Character undergoes major dramatic journey in ‘Foxfire’

It's easy to think during the first few moments that this production of "Foxfire" is in deep trouble.

At the outset, we meet Annie Nations, a 79-year-old Appalachian woman, and Joyce Cohen, the actress playing her, comes across as way too young. In her dowdy dress, gray hair, and pulled-down stockings, she looks like something out of "The Beverly Hillbillies."

Amazingly, though, it doesn't take long for Cohen to win us over.

This 1982 play with songs by Hume Cronyn and Susan Cooper deals with a complicated issue: What's more important, place or people? Annie's lived in her impoverished home in the Blue Ridge Mountains of Georgia ever since she was an adult. The only company she gets on a regular basis is the ghost of her late husband, Hector (Will Zahrn). Son Dillard (John Bisom), a country singer, urges her to leave the past behind and join his family in Florida. Dillard, though, is having his own troubles. He can't seem to connect the present to what's come before. The script chides modern America for losing some core values, but makes clear that some of those "values" deserve to be lost.

Director Kathleen F. Conlin and scene designer Bill Forrester have taken great care in making sure that the physical atmosphere is the sort of place we'd want to call home. We understand Annie's reluctance to leave.

But the engine of this production is, as it should be, the actors. Cohen's character undergoes a major dramatic journey, and the actress is a master at communicating it. Cohen's face allows us to "see" every contradictory thought in Annie's head.

Zahrn's Hector represents yesterday, and Zahrn presents both a loving and frightening picture of what yesterday was like. Zahrn comes across as a hardworking, practical man who loves his family, but is dictatorial and tunnel-visioned. The actor dominates his scenes the way Hector dominates those around him.

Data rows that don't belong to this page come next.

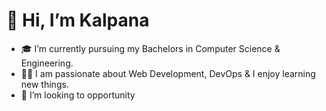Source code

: #  👋 Hi, I’m Kalpana 
- 🎓 I’m currently pursuing my Bachelors in Computer Science & Engineering.
- 👨‍💻 I am passionate about Web Development, DevOps & I enjoy learning new things.
- 💞️ I’m looking to opportunity

<!-- - 👀 I’m interested in open source project contribution  -->
<!-- - 🌱 I’m currently learning  -->

<!---
kalpana303/kalpana303 is a ✨ special ✨ repository because its `README.md` (this file) appears on your GitHub profile.
You can click the Preview link to take a look at your changes.
--->

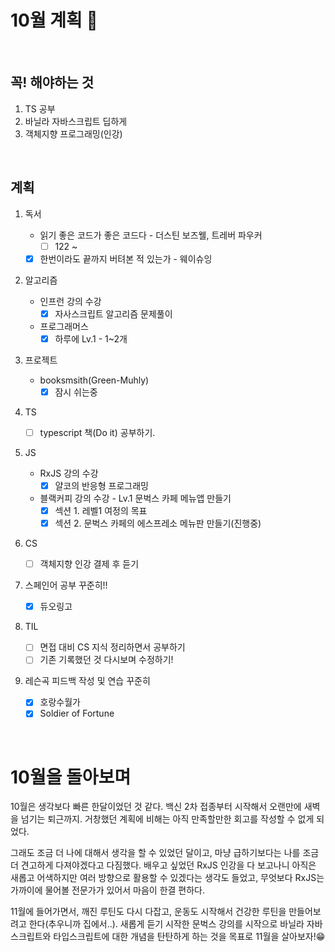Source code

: # 10월 계획 🎁

<br/>

## 꼭! 해야하는 것 

1. TS 공부
2. 바닐라 자바스크립트 딥하게
3. 객체지향 프로그래밍(인강)


<br/>

## 계획

1. 독서
   - 읽기 좋은 코드가 좋은 코드다  - 더스틴 보즈웰, 트레버 파우커
     - [ ] 122 ~
   - [x] 한번이라도 끝까지 버텨본 적 있는가 - 웨이슈잉
2. 알고리즘

   - 인프런 강의 수강
     - [x] 자사스크립트 알고리즘 문제풀이
   - 프로그래머스
     - [x] 하루에 Lv.1 - 1~2개
3. 프로젝트 
   - booksmsith(Green-Muhly)
     - [x] 잠시 쉬는중
4. TS
   - [ ] typescript 책(Do it) 공부하기.
5. JS
   - RxJS 강의 수강
     - [x] 얄코의 반응형 프로그래밍 
   - 블랙커피 강의 수강 - Lv.1 문벅스 카페 메뉴앱 만들기
     - [x] 섹션 1. 레벨1 여정의 목표
     - [x] 섹션 2. 문벅스 카페의 에스프레소 메뉴판 만들기(진행중)
6. CS
   - [ ] 객체지향 인강 결제 후 듣기
7. 스페인어 공부 꾸준히!! 
   - [x] 듀오링고
8. TIL

   - [ ] 면접 대비 CS 지식 정리하면서 공부하기
   - [ ] 기존 기록했던 것 다시보며 수정하기!
9. 레슨곡 피드백 작성 및 연습 꾸준히
   - [x] 호랑수월가
   - [x] Soldier of Fortune

<br/>



# 10월을 돌아보며

 10월은 생각보다 빠른 한달이었던 것 같다. 백신 2차 접종부터 시작해서 오랜만에 새벽을 넘기는 퇴근까지. 거창했던 계획에 비해는 아직 만족할만한 회고를 작성할 수 없게 되었다. 

 그래도 조금 더 나에 대해서 생각을 할 수 있었던 달이고, 마냥 급하기보다는 나를 조금 더 견고하게 다져야겠다고 다짐했다. 배우고 싶었던 RxJS 인강을 다 보고나니 아직은 새롭고 어색하지만 여러 방향으로 활용할 수 있겠다는 생각도 들었고, 무엇보다 RxJS는 가까이에 물어볼 전문가가 있어서 마음이 한결 편하다. 

  11월에 들어가면서, 깨진 루틴도 다시 다잡고, 운동도 시작해서 건강한 루틴을 만들어보려고 한다(추우니까 집에서..). 새롭게 듣기 시작한 문벅스 강의를 시작으로 바닐라 자바스크립트와 타입스크립트에 대한 개념을 탄탄하게 하는 것을 목표로 11월을 살아보자!😁 


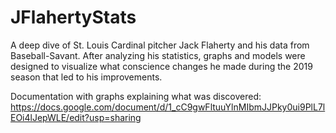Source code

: # JFlahertyStats
A deep dive of St. Louis Cardinal pitcher Jack Flaherty and his data from Baseball-Savant. After analyzing his statistics, graphs and models were designed to visualize what conscience changes he made during the 2019 season that led to his improvements.

Documentation with graphs explaining what was discovered: https://docs.google.com/document/d/1_cC9gwFltuuYlnMIbmJJPky0ui9PlL7lEOi4lJepWLE/edit?usp=sharing
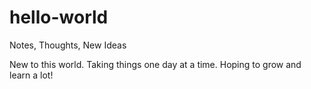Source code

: # hello-world
Notes, Thoughts, New Ideas

New to this world. Taking things one day at a time. Hoping to grow and learn a lot!
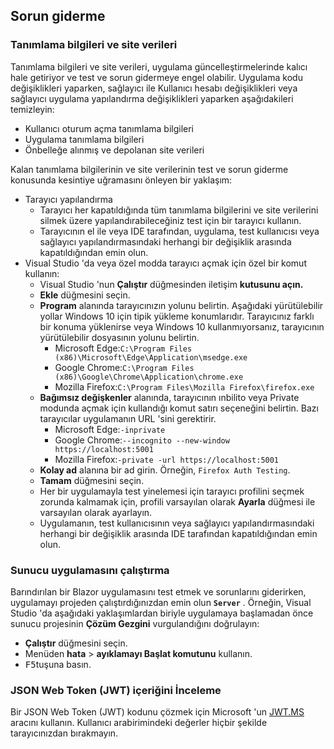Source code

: ## <a name="troubleshoot"></a>Sorun giderme

### <a name="cookies-and-site-data"></a>Tanımlama bilgileri ve site verileri

Tanımlama bilgileri ve site verileri, uygulama güncelleştirmelerinde kalıcı hale getiriyor ve test ve sorun gidermeye engel olabilir. Uygulama kodu değişiklikleri yaparken, sağlayıcı ile Kullanıcı hesabı değişiklikleri veya sağlayıcı uygulama yapılandırma değişiklikleri yaparken aşağıdakileri temizleyin:

* Kullanıcı oturum açma tanımlama bilgileri
* Uygulama tanımlama bilgileri
* Önbelleğe alınmış ve depolanan site verileri

Kalan tanımlama bilgilerinin ve site verilerinin test ve sorun giderme konusunda kesintiye uğramasını önleyen bir yaklaşım:

* Tarayıcı yapılandırma
  * Tarayıcı her kapatıldığında tüm tanımlama bilgilerini ve site verilerini silmek üzere yapılandırabileceğiniz test için bir tarayıcı kullanın.
  * Tarayıcının el ile veya IDE tarafından, uygulama, test kullanıcısı veya sağlayıcı yapılandırmasındaki herhangi bir değişiklik arasında kapatıldığından emin olun.
* Visual Studio 'da veya özel modda tarayıcı açmak için özel bir komut kullanın:
  * Visual Studio 'nun **Çalıştır** düğmesinden iletişim **kutusunu açın.**
  * **Ekle** düğmesini seçin.
  * **Program** alanında tarayıcınızın yolunu belirtin. Aşağıdaki yürütülebilir yollar Windows 10 için tipik yükleme konumlarıdır. Tarayıcınız farklı bir konuma yüklenirse veya Windows 10 kullanmıyorsanız, tarayıcının yürütülebilir dosyasının yolunu belirtin.
    * Microsoft Edge:`C:\Program Files (x86)\Microsoft\Edge\Application\msedge.exe`
    * Google Chrome:`C:\Program Files (x86)\Google\Chrome\Application\chrome.exe`
    * Mozilla Firefox:`C:\Program Files\Mozilla Firefox\firefox.exe`
  * **Bağımsız değişkenler** alanında, tarayıcının ınbilito veya Private modunda açmak için kullandığı komut satırı seçeneğini belirtin. Bazı tarayıcılar uygulamanın URL 'sini gerektirir.
    * Microsoft Edge:`-inprivate`
    * Google Chrome:`--incognito --new-window https://localhost:5001`
    * Mozilla Firefox:`-private -url https://localhost:5001`
  * **Kolay ad** alanına bir ad girin. Örneğin, `Firefox Auth Testing`.
  * **Tamam** düğmesini seçin.
  * Her bir uygulamayla test yinelemesi için tarayıcı profilini seçmek zorunda kalmamak için, profili varsayılan olarak **Ayarla** düğmesi ile varsayılan olarak ayarlayın.
  * Uygulamanın, test kullanıcısının veya sağlayıcı yapılandırmasındaki herhangi bir değişiklik arasında IDE tarafından kapatıldığından emin olun.

### <a name="run-the-server-app"></a>Sunucu uygulamasını çalıştırma

Barındırılan bir Blazor uygulamasını test etmek ve sorunlarını giderirken, uygulamayı projeden çalıştırdığınızdan emin olun **`Server`** . Örneğin, Visual Studio 'da aşağıdaki yaklaşımlardan biriyle uygulamaya başlamadan önce sunucu projesinin **Çözüm Gezgini** vurgulandığını doğrulayın:

* **Çalıştır** düğmesini seçin.
* Menüden **hata**  >  **ayıklamayı Başlat komutunu** kullanın.
* <kbd>F5</kbd>tuşuna basın.

### <a name="inspect-the-content-of-a-json-web-token-jwt"></a>JSON Web Token (JWT) içeriğini İnceleme

Bir JSON Web Token (JWT) kodunu çözmek için Microsoft 'un [JWT.MS](https://jwt.ms/) aracını kullanın. Kullanıcı arabirimindeki değerler hiçbir şekilde tarayıcınızdan bırakmayın.
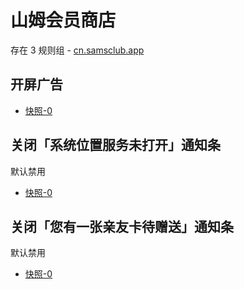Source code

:# 山姆会员商店

存在 3 规则组 - [cn.samsclub.app](/src/apps/cn.samsclub.app.ts)

## 开屏广告

- [快照-0](https://i.gkd.li/import/13609106)

## 关闭「系统位置服务未打开」通知条

默认禁用

- [快照-0](https://i.gkd.li/import/13609113)

## 关闭「您有一张亲友卡待赠送」通知条

默认禁用

- [快照-0](https://i.gkd.li/import/13609113)
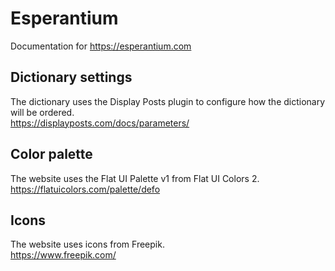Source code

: # Esperantium
Documentation for https://esperantium.com

## Dictionary settings
The dictionary uses the Display Posts plugin to configure how the dictionary will be ordered.\
https://displayposts.com/docs/parameters/

## Color palette
The website uses the Flat UI Palette v1 from Flat UI Colors 2.\
https://flatuicolors.com/palette/defo

## Icons
The website uses icons from Freepik.\
https://www.freepik.com/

Bisom's a genial performer, and we have no trouble believing his character is a country singer. His concert scene is as thrilling to us as it's supposed to be to the audience in the play.

The script is a tad too weepy at times, and while Conlin often rises above it, she sometimes succumbs. I occasionally felt my tear ducts being unfairly manipulated.

But the show earns much of its emotional pull. It instigates self-examination with a gentle, folksy prod.